Charles Sheldon Hastings (November 27, 1848 – January 31, 1932) was an American physicist known for his work in optics. His father was Panet Marshall Hastings and his mother was Jane Sheldon Hastings. The father was a physician and anatomy teacher at Hamilton College, where Charles was born. At the age of six the family moved to Hartford, Connecticut, where Charles received his early education. Hastings entered Yale University's Sheffield School of Science in 1867 and received his bachelor's degree in 1870. His early interest in astronomy and telescopes were likely due to Chester Lyman, Chair of Physics and Astronomy at the Sheffield School. He then earned a PhD from Yale in 1873, and immediately was made an instructor in physics. In 1875 he resigned to study in Germany and France until being named an associate at the new Johns Hopkins University in 1876. He became an associate professor of physics at Johns Hopkins University and the first Chair of Professor of Physics of Sheffield Scientific School at Yale University. He collaborated with John A. Brashear on the optical design of large telescopes including the 72 in reflector at Dominion Astrophysical Observatory and the 30 in photographic refractor at Allegheny Observatory. His optical designs enabled much progress in astronomy at U.S. observatories. The Hastings Triplet magnifying glass design is based on his optical formulae. In 1916, he was elected an Honorary Member of the Optical Society of America. He was awarded the Elliott Cresson Medal in 1926.

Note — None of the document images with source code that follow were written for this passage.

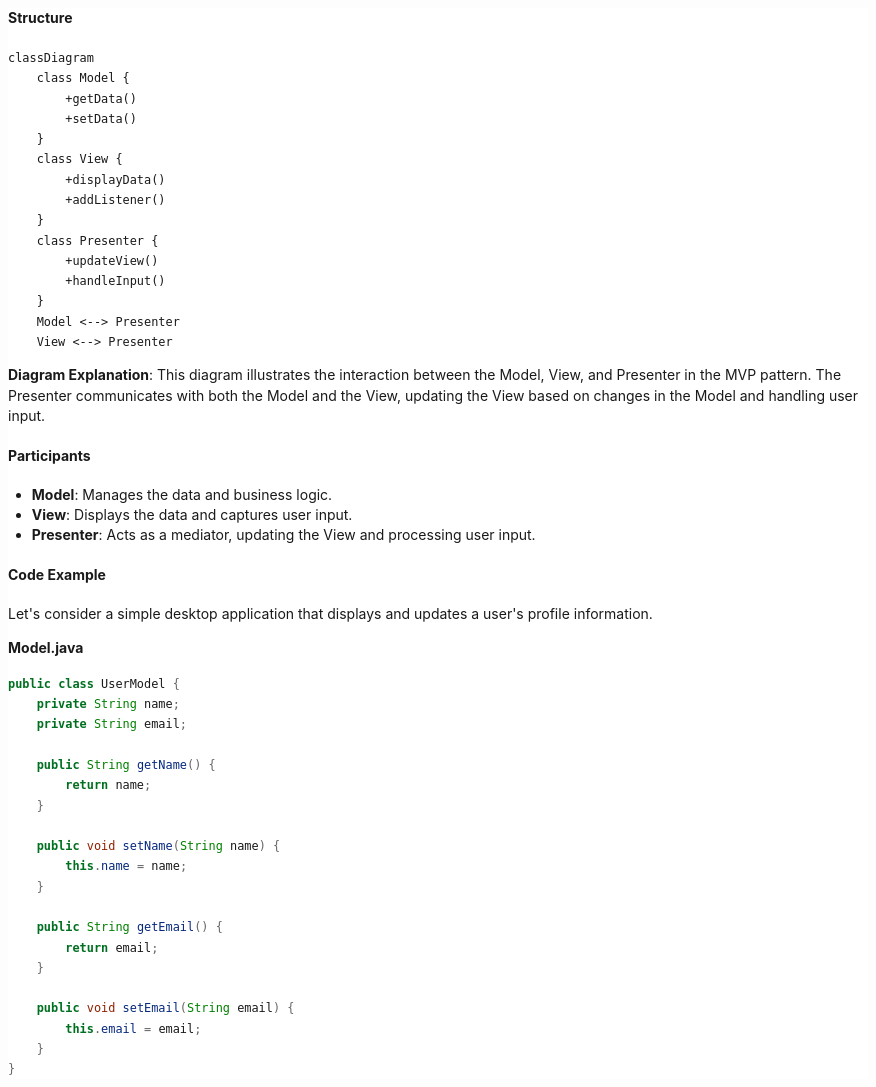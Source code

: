 #### Structure

```mermaid
classDiagram
    class Model {
        +getData()
        +setData()
    }
    class View {
        +displayData()
        +addListener()
    }
    class Presenter {
        +updateView()
        +handleInput()
    }
    Model <--> Presenter
    View <--> Presenter
```

**Diagram Explanation**: This diagram illustrates the interaction between the Model, View, and Presenter in the MVP pattern. The Presenter communicates with both the Model and the View, updating the View based on changes in the Model and handling user input.

#### Participants

- **Model**: Manages the data and business logic.
- **View**: Displays the data and captures user input.
- **Presenter**: Acts as a mediator, updating the View and processing user input.

#### Code Example

Let's consider a simple desktop application that displays and updates a user's profile information.

**Model.java**

```java
public class UserModel {
    private String name;
    private String email;

    public String getName() {
        return name;
    }

    public void setName(String name) {
        this.name = name;
    }

    public String getEmail() {
        return email;
    }

    public void setEmail(String email) {
        this.email = email;
    }
}
```
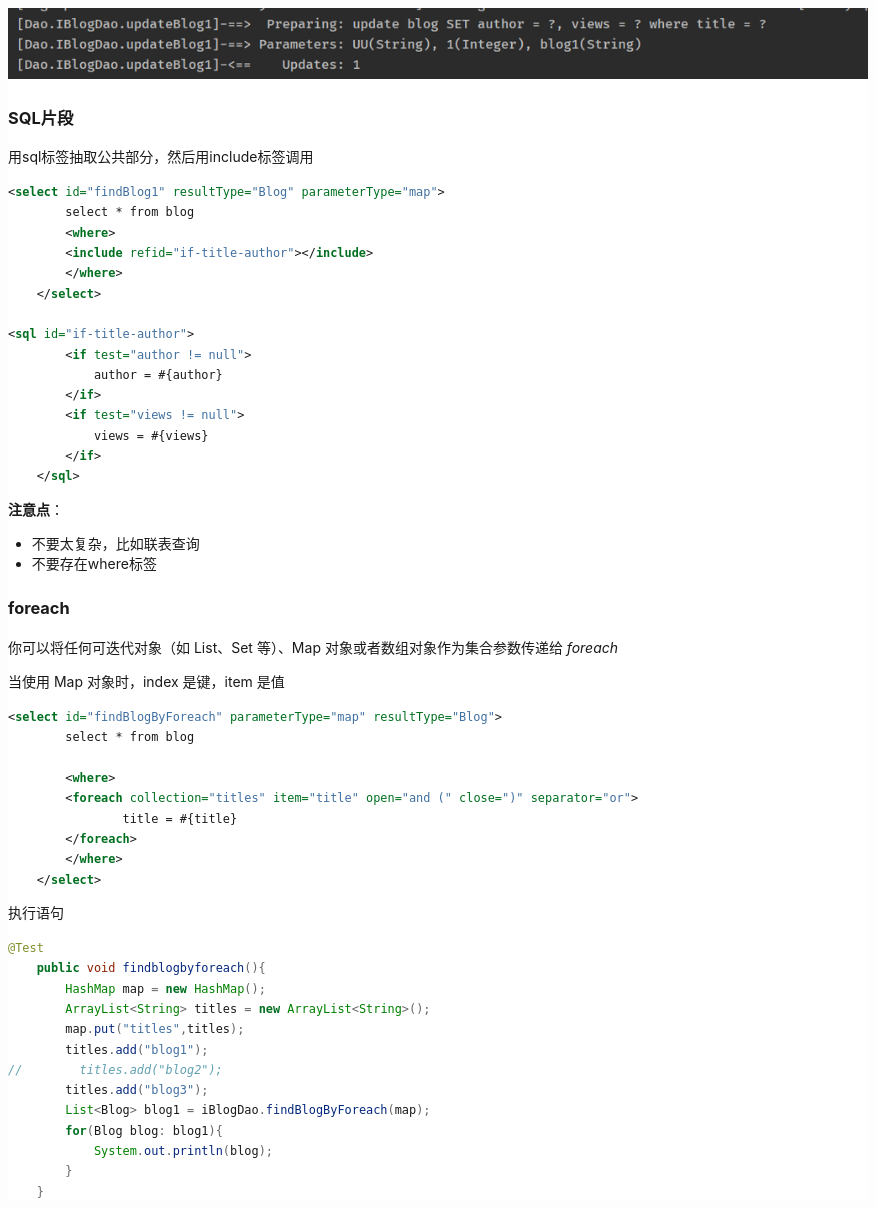   ![1586577995780](Mybatic.assets/1586577995780.png)

### SQL片段

用sql标签抽取公共部分，然后用include标签调用

```xml
<select id="findBlog1" resultType="Blog" parameterType="map">
        select * from blog
        <where>
        <include refid="if-title-author"></include>
        </where>
    </select>

<sql id="if-title-author">
        <if test="author != null">
            author = #{author}
        </if>
        <if test="views != null">
            views = #{views}
        </if>
    </sql>
```

**注意点**：

- 不要太复杂，比如联表查询
- 不要存在where标签



### foreach

 你可以将任何可迭代对象（如 List、Set 等）、Map 对象或者数组对象作为集合参数传递给 *foreach* 

 当使用 Map 对象时，index 是键，item 是值 

```xml
<select id="findBlogByForeach" parameterType="map" resultType="Blog">
        select * from blog

        <where>
        <foreach collection="titles" item="title" open="and (" close=")" separator="or">
                title = #{title}
        </foreach>
        </where>
    </select>
```

执行语句

```java
@Test
    public void findblogbyforeach(){
        HashMap map = new HashMap();
        ArrayList<String> titles = new ArrayList<String>();
        map.put("titles",titles);
        titles.add("blog1");
//        titles.add("blog2");
        titles.add("blog3");
        List<Blog> blog1 = iBlogDao.findBlogByForeach(map);
        for(Blog blog: blog1){
            System.out.println(blog);
        }
    }
```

In 1878 Hastings married Elizabeth Tracy Smith and they remained together for more than fifty years, until Elizabeth died in 1930 after a long illness. After the death of his wife, Hastings himself declined rapidly and died in January 1932. He was a member of the Connecticut Academy of Arts and Sciences, the American Philosophical Society, and the United States National Academy of Sciences. In 1898, Hastings co-authored, with Frederick E. Beach, a textbook entitled A Text-Book of General Physics, which has been characterized as "difficult." It was considered an excellent text for those already enamored with physics but a bad one for those not so enthusiastic about the subject. One copy of this book, apparently once owned by a less enthusiastic student, reportedly contains the inscribed verse, "If we should have another flood | For safety hither fly | Although the earth would be submerged | This book would still be dry."